The FEI was launched by Mr Mallinson, then chairman of the TTF’s Forests Forever organisation, in 1992. The inspiration was the fact that the timber and forestry sectors were increasingly under siege from the environmentalist lobby.

“The teaching profession was being fed an almost undiluted diet of extreme environmentalist material about the industry. The message to children was that felling trees was bad full stop,” said Mr Mallinson. “There was nothing to balance or counter the criticism. Not even the Forestry Commission (FC) had an education policy.”

So, the FEI was born to fill this gap, with the FC as the key funder and the TTF also contributing.

From the outset the initiative was designed as a bottom-up operation. It has an executive committee and four regional co-ordinators and it centrally produces a range of teaching aids, plus books and other material for children. There is an FEI website too which is currently undergoing a major revamp (www.foresteducation.org). But Mr Mallinson insists this central structure is there to act as a ‘facilitator’, not to lay down rigid rules for FEI participants.
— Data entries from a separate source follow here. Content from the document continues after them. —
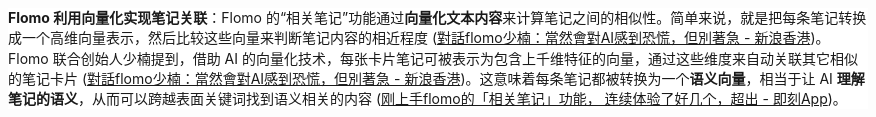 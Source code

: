 **Flomo 利用向量化实现笔记关联**：Flomo 的“相关笔记”功能通过**向量化文本内容**来计算笔记之间的相似性。简单来说，就是把每条笔记转换成一个高维向量表示，然后比较这些向量来判断笔记内容的相近程度 ([對話flomo少楠：當然會對AI感到恐慌，但別著急 - 新浪香港](https://portal.sina.com.hk/technology/sina/2024/12/03/1064617/%E5%B0%8D%E8%A9%B1flomo%E5%B0%91%E6%A5%A0%EF%BC%9A%E7%95%B6%E7%84%B6%E6%9C%83%E5%B0%8Dai%E6%84%9F%E5%88%B0%E6%81%90%E6%85%8C%EF%BC%8C%E4%BD%86%E5%88%A5%E8%91%97%E6%80%A5/#:~:text=%E5%90%8C%E6%A8%A3%E7%9A%84%E9%81%93%E7%90%86%EF%BC%8C%E6%AF%94%E5%A6%82%E6%88%91%E5%80%91%E4%B9%8B%E5%89%8D%E6%8F%90%E5%88%B0%E7%9A%84%E5%8D%A1%E7%89%87%E7%AD%86%E8%A8%98%E6%B3%95%EF%BC%8C%E9%81%8E%E5%8E%BB%E5%83%8F%E7%9B%A7%E6%9B%BC%E9%82%A3%E6%A8%A3%EF%BC%8C%E6%AF%8F%E5%BC%B5%E5%8D%A1%E7%89%87%E9%83%BD%E8%A6%81%E6%89%8B%E5%AF%AB%E7%B7%A8%E7%A2%BC%EF%BC%8C%E7%84%B6%E5%BE%8C%E8%87%AA%E5%B7%B1%E6%95%B4%E7%90%86%EF%BC%8C%E6%89%BE%E9%97%9C%E8%81%AF%E7%9A%84%E5%8D%A1%E7%89%87%E8%A6%81%E7%BF%BB%E5%8D%8A%E5%A4%A9%EF%BC%8C%E9%80%99%E5%BE%88%E7%B4%AF%E4%BA%BA%E3%80%82%E4%BD%86%E7%8F%BE%E5%9C%A8%E6%9C%89%E4%BA%86%20AI%20%E5%92%8C%E5%90%91%E9%87%8F%E5%8C%96%E6%8A%80%E8%A1%93%EF%BC%8C%E6%88%91%E5%80%91%E5%8F%AF%E4%BB%A5%E5%9C%A8%E4%B8%80%E5%BC%B5%E5%8D%A1%E7%89%87%E4%B8%8A%E6%93%81%E6%9C%89%201000%20%E5%A4%9A%E5%80%8B%E7%B6%AD%E5%BA%A6%EF%BC%8C%E9%80%9A%E9%81%8E%E9%80%99%E4%BA%9B%E7%B6%AD%E5%BA%A6%E8%88%87%E5%8F%A6%E4%B8%80%E5%BC%B5%E5%8D%A1%E7%89%87%E9%80%B2%E8%A1%8C%E9%97%9C%E8%81%AF%EF%BC%8CAI,%E5%8F%AF%E4%BB%A5%E5%B9%AB%E5%8A%A9%E6%88%91%E5%80%91%E7%99%BC%E7%8F%BE%E5%85%A9%E5%BC%B5%E5%8D%A1%E7%89%87%E4%B9%8B%E9%96%93%E7%9A%84%E8%81%AF%E7%B9%AB%EF%BC%8C%E5%95%9F%E7%99%BC%E6%88%91%E5%80%91%E6%80%9D%E8%80%83%E3%80%82%E9%80%99%E6%A8%A3%EF%BC%8C%E6%88%91%E5%80%91%E5%B0%B1%E5%8F%AF%E4%BB%A5%E6%8A%8A%E7%BF%BB%E6%89%BE%E5%8D%A1%E7%89%87%E7%9A%84%E9%81%8E%E7%A8%8B%E7%9C%81%E7%95%A5%E6%8E%89%EF%BC%8C%E7%95%99%E5%87%BA%E6%9B%B4%E5%A4%9A%E7%9A%84%E6%99%82%E9%96%93%E5%8E%BB%E5%81%9A%E6%9B%B4%E9%87%8D%E8%A6%81%E7%9A%84%E4%BA%8B%E6%83%85%E3%80%82))。Flomo 联合创始人少楠提到，借助 AI 的向量化技术，每张卡片笔记可被表示为包含上千维特征的向量，通过这些维度来自动关联其它相似的笔记卡片 ([對話flomo少楠：當然會對AI感到恐慌，但別著急 - 新浪香港](https://portal.sina.com.hk/technology/sina/2024/12/03/1064617/%E5%B0%8D%E8%A9%B1flomo%E5%B0%91%E6%A5%A0%EF%BC%9A%E7%95%B6%E7%84%B6%E6%9C%83%E5%B0%8Dai%E6%84%9F%E5%88%B0%E6%81%90%E6%85%8C%EF%BC%8C%E4%BD%86%E5%88%A5%E8%91%97%E6%80%A5/#:~:text=%E5%90%8C%E6%A8%A3%E7%9A%84%E9%81%93%E7%90%86%EF%BC%8C%E6%AF%94%E5%A6%82%E6%88%91%E5%80%91%E4%B9%8B%E5%89%8D%E6%8F%90%E5%88%B0%E7%9A%84%E5%8D%A1%E7%89%87%E7%AD%86%E8%A8%98%E6%B3%95%EF%BC%8C%E9%81%8E%E5%8E%BB%E5%83%8F%E7%9B%A7%E6%9B%BC%E9%82%A3%E6%A8%A3%EF%BC%8C%E6%AF%8F%E5%BC%B5%E5%8D%A1%E7%89%87%E9%83%BD%E8%A6%81%E6%89%8B%E5%AF%AB%E7%B7%A8%E7%A2%BC%EF%BC%8C%E7%84%B6%E5%BE%8C%E8%87%AA%E5%B7%B1%E6%95%B4%E7%90%86%EF%BC%8C%E6%89%BE%E9%97%9C%E8%81%AF%E7%9A%84%E5%8D%A1%E7%89%87%E8%A6%81%E7%BF%BB%E5%8D%8A%E5%A4%A9%EF%BC%8C%E9%80%99%E5%BE%88%E7%B4%AF%E4%BA%BA%E3%80%82%E4%BD%86%E7%8F%BE%E5%9C%A8%E6%9C%89%E4%BA%86%20AI%20%E5%92%8C%E5%90%91%E9%87%8F%E5%8C%96%E6%8A%80%E8%A1%93%EF%BC%8C%E6%88%91%E5%80%91%E5%8F%AF%E4%BB%A5%E5%9C%A8%E4%B8%80%E5%BC%B5%E5%8D%A1%E7%89%87%E4%B8%8A%E6%93%81%E6%9C%89%201000%20%E5%A4%9A%E5%80%8B%E7%B6%AD%E5%BA%A6%EF%BC%8C%E9%80%9A%E9%81%8E%E9%80%99%E4%BA%9B%E7%B6%AD%E5%BA%A6%E8%88%87%E5%8F%A6%E4%B8%80%E5%BC%B5%E5%8D%A1%E7%89%87%E9%80%B2%E8%A1%8C%E9%97%9C%E8%81%AF%EF%BC%8CAI,%E5%8F%AF%E4%BB%A5%E5%B9%AB%E5%8A%A9%E6%88%91%E5%80%91%E7%99%BC%E7%8F%BE%E5%85%A9%E5%BC%B5%E5%8D%A1%E7%89%87%E4%B9%8B%E9%96%93%E7%9A%84%E8%81%AF%E7%B9%AB%EF%BC%8C%E5%95%9F%E7%99%BC%E6%88%91%E5%80%91%E6%80%9D%E8%80%83%E3%80%82%E9%80%99%E6%A8%A3%EF%BC%8C%E6%88%91%E5%80%91%E5%B0%B1%E5%8F%AF%E4%BB%A5%E6%8A%8A%E7%BF%BB%E6%89%BE%E5%8D%A1%E7%89%87%E7%9A%84%E9%81%8E%E7%A8%8B%E7%9C%81%E7%95%A5%E6%8E%89%EF%BC%8C%E7%95%99%E5%87%BA%E6%9B%B4%E5%A4%9A%E7%9A%84%E6%99%82%E9%96%93%E5%8E%BB%E5%81%9A%E6%9B%B4%E9%87%8D%E8%A6%81%E7%9A%84%E4%BA%8B%E6%83%85%E3%80%82))。这意味着每条笔记都被转换为一个**语义向量**，相当于让 AI **理解笔记的语义**，从而可以跨越表面关键词找到语义相关的内容 ([刚上手flomo的「相关笔记」功能， 连续体验了好几个，超出 - 即刻App](https://m.okjike.com/originalPosts/66445c839e2e9fda028e9aa2#:~:text=%E6%83%8A%E5%96%9C%E5%9C%A8%E4%BA%8EAI%E5%85%85%E5%88%86%E7%90%86%E8%A7%A3%E4%BA%86%E5%8D%A1%E7%89%87%E7%9A%84%E5%86%85%E5%AE%B9%EF%BC%8C%20%E5%B9%B6%E4%BB%8E%E6%95%B4%E4%B8%AA4000%E5%A4%9A%E6%9D%A1%E7%AC%94%E8%AE%B0%E4%B8%AD%E6%89%BE%E5%88%B0%E6%AF%94%E8%BE%83%E7%9B%B8%E5%85%B3%E7%9A%84%EF%BC%8C%20%E8%80%8C%E4%B8%94%E6%98%AF%E3%80%8C%E8%AF%AD%E4%B9%89%E3%80%8D%E7%BA%A7%E5%88%AB%E7%9A%84%E7%9B%B8%E5%85%B3%EF%BC%81%20%E5%8F%A6%E5%A4%96%EF%BC%8C%E6%8E%A8%E8%8D%90%E7%9A%84%E5%8D%A1%E7%89%87%E4%B8%8D%E5%8F%AA%E6%98%AF%E3%80%8C%E7%9B%B8%E5%85%B3%E3%80%8D%EF%BC%8C%20%E8%80%8C%E6%98%AF%E8%83%BD%E3%80%8C%E6%89%93%E5%BC%80%E6%80%9D%E8%B7%AF%E3%80%8D%EF%BC%8C%E9%A1%BA%E7%9D%80%E5%B0%B1%E8%83%BD%E4%BA%A7%E7%94%9F%E6%80%9D%E8%80%83%EF%BC%8C,%E8%BF%99%E5%AF%B9%E4%BA%8E%E5%86%99%E4%BD%9C%E5%92%8C%E6%BF%80%E5%8F%91%E6%80%9D%E8%80%83%E6%9D%A5%E8%AF%B4%E9%9D%9E%E5%B8%B8%E9%87%8D%E8%A6%81%E3%80%82))。
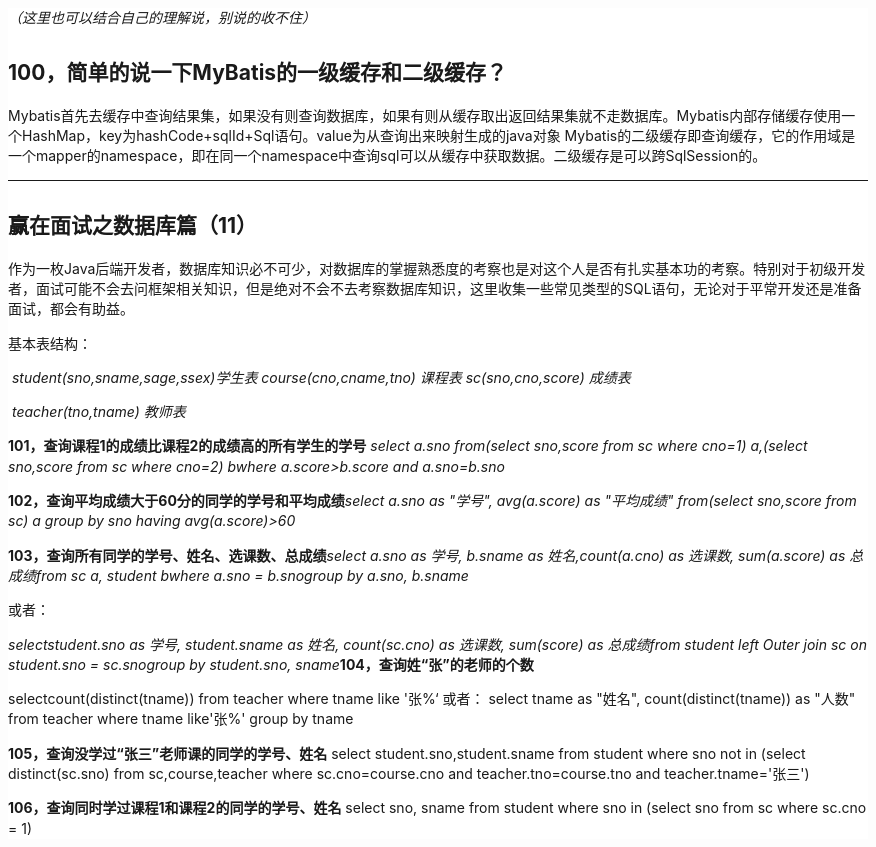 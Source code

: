 *（这里也可以结合自己的理解说，别说的收不住）*

## **100，简单的说一下MyBatis的一级缓存和二级缓存？**

​        Mybatis首先去缓存中查询结果集，如果没有则查询数据库，如果有则从缓存取出返回结果集就不走数据库。Mybatis内部存储缓存使用一个HashMap，key为hashCode+sqlId+Sql语句。value为从查询出来映射生成的java对象
        Mybatis的二级缓存即查询缓存，它的作用域是一个mapper的namespace，即在同一个namespace中查询sql可以从缓存中获取数据。二级缓存是可以跨SqlSession的。



------

## 赢在面试之数据库篇（11）



​        作为一枚Java后端开发者，数据库知识必不可少，对数据库的掌握熟悉度的考察也是对这个人是否有扎实基本功的考察。特别对于初级开发者，面试可能不会去问框架相关知识，但是绝对不会不去考察数据库知识，这里收集一些常见类型的SQL语句，无论对于平常开发还是准备面试，都会有助益。

基本表结构：

​        *student(sno,sname,sage,ssex)学生表        course(cno,cname,tno) 课程表        sc(sno,cno,score) 成绩表*

​        *teacher(tno,tname) 教师表*

**101，查询课程1的成绩比课程2的成绩高的所有学生的学号**
*select a.sno from(select sno,score from sc where cno=1) a,(select sno,score from sc where cno=2) bwhere a.score>b.score and a.sno=b.sno*

**102，查询平均成绩大于60分的同学的学号和平均成绩***select a.sno as "学号", avg(a.score) as "平均成绩" from(select sno,score from sc) a group by sno having avg(a.score)>60*

**103，查询所有同学的学号、姓名、选课数、总成绩***select a.sno as 学号, b.sname as 姓名,count(a.cno) as 选课数, sum(a.score) as 总成绩from sc a, student bwhere a.sno = b.snogroup by a.sno, b.sname*

或者：

*selectstudent.sno as 学号, student.sname as 姓名, count(sc.cno) as 选课数, sum(score) as 总成绩from student left Outer join sc on student.sno = sc.snogroup by student.sno, sname***104，查询姓“张”的老师的个数**

selectcount(distinct(tname)) from teacher where tname like '张%‘
或者：
select tname as "姓名", count(distinct(tname)) as "人数" 
from teacher 
where tname like'张%'
group by tname

**105，查询没学过“张三”老师课的同学的学号、姓名**
select student.sno,student.sname from student
where sno not in (select distinct(sc.sno) from sc,course,teacher
where sc.cno=course.cno and teacher.tno=course.tno and teacher.tname='张三')

**106，查询同时学过课程1和课程2的同学的学号、姓名**
select sno, sname from student
where sno in (select sno from sc where sc.cno = 1)
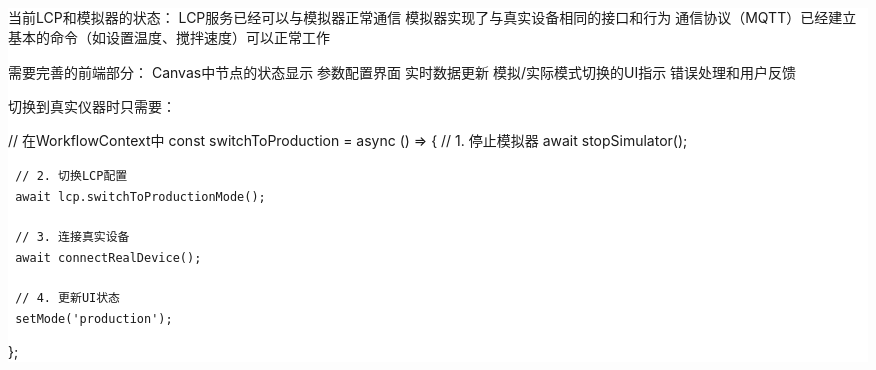 当前LCP和模拟器的状态：
LCP服务已经可以与模拟器正常通信
模拟器实现了与真实设备相同的接口和行为
通信协议（MQTT）已经建立
基本的命令（如设置温度、搅拌速度）可以正常工作

需要完善的前端部分：
Canvas中节点的状态显示
参数配置界面
实时数据更新
模拟/实际模式切换的UI指示
错误处理和用户反馈

切换到真实仪器时只需要：

   // 在WorkflowContext中
   const switchToProduction = async () => {
     // 1. 停止模拟器
     await stopSimulator();
     
     // 2. 切换LCP配置
     await lcp.switchToProductionMode();
     
     // 3. 连接真实设备
     await connectRealDevice();
     
     // 4. 更新UI状态
     setMode('production');
   };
“The organisation exists to enable the clusters to do their work. They put together their own programmes liaising with schools in their area and their own literature, like the Tree Trunk handbook devised by a Scottish cluster. Each year the clusters also meet for a ‘network day’ to swap experiences. The FEI simply advises and helps fund cluster projects on a partnership basis, matching the money they put in.”

Highlighting just how established and embedded the FEI has become in its first 11 years, the line-up of patrons for its ‘Campaign for Growth’ is an impressive mix of the great and the good. They include Sir David Attenborough and former Friends of the Earth director Sir Jonathan Porritt, while the patron of the FEI itself is the Duke of Gloucester.

Potential funding

Of course, a lot of Mr Mallinson’s energies are now devoted to matching this list of patrons with a similarly impressive amount of cash from Campaign for Growth sponsors. The FEI is targeting a range of potential funders, including wood. for good, the Lotto and the City. While he is not plugging the money angle in presentations to local timber trade associations, Mr Mallinson is approaching individual timber businesses and has already received significant contributions.

In the meantime, to ensure that even more children get out into the woods and wood industry businesses across the country, the FEI will continue to ask for that other invaluable commodity – people’s time and commitment in support of their local cluster. The payback, it claims, will be a positive perception of wood among young people who may well become enthusiasts to join the timber trade, the forestry and timber industries. And the end result of that will be a positive future for UK timber plc.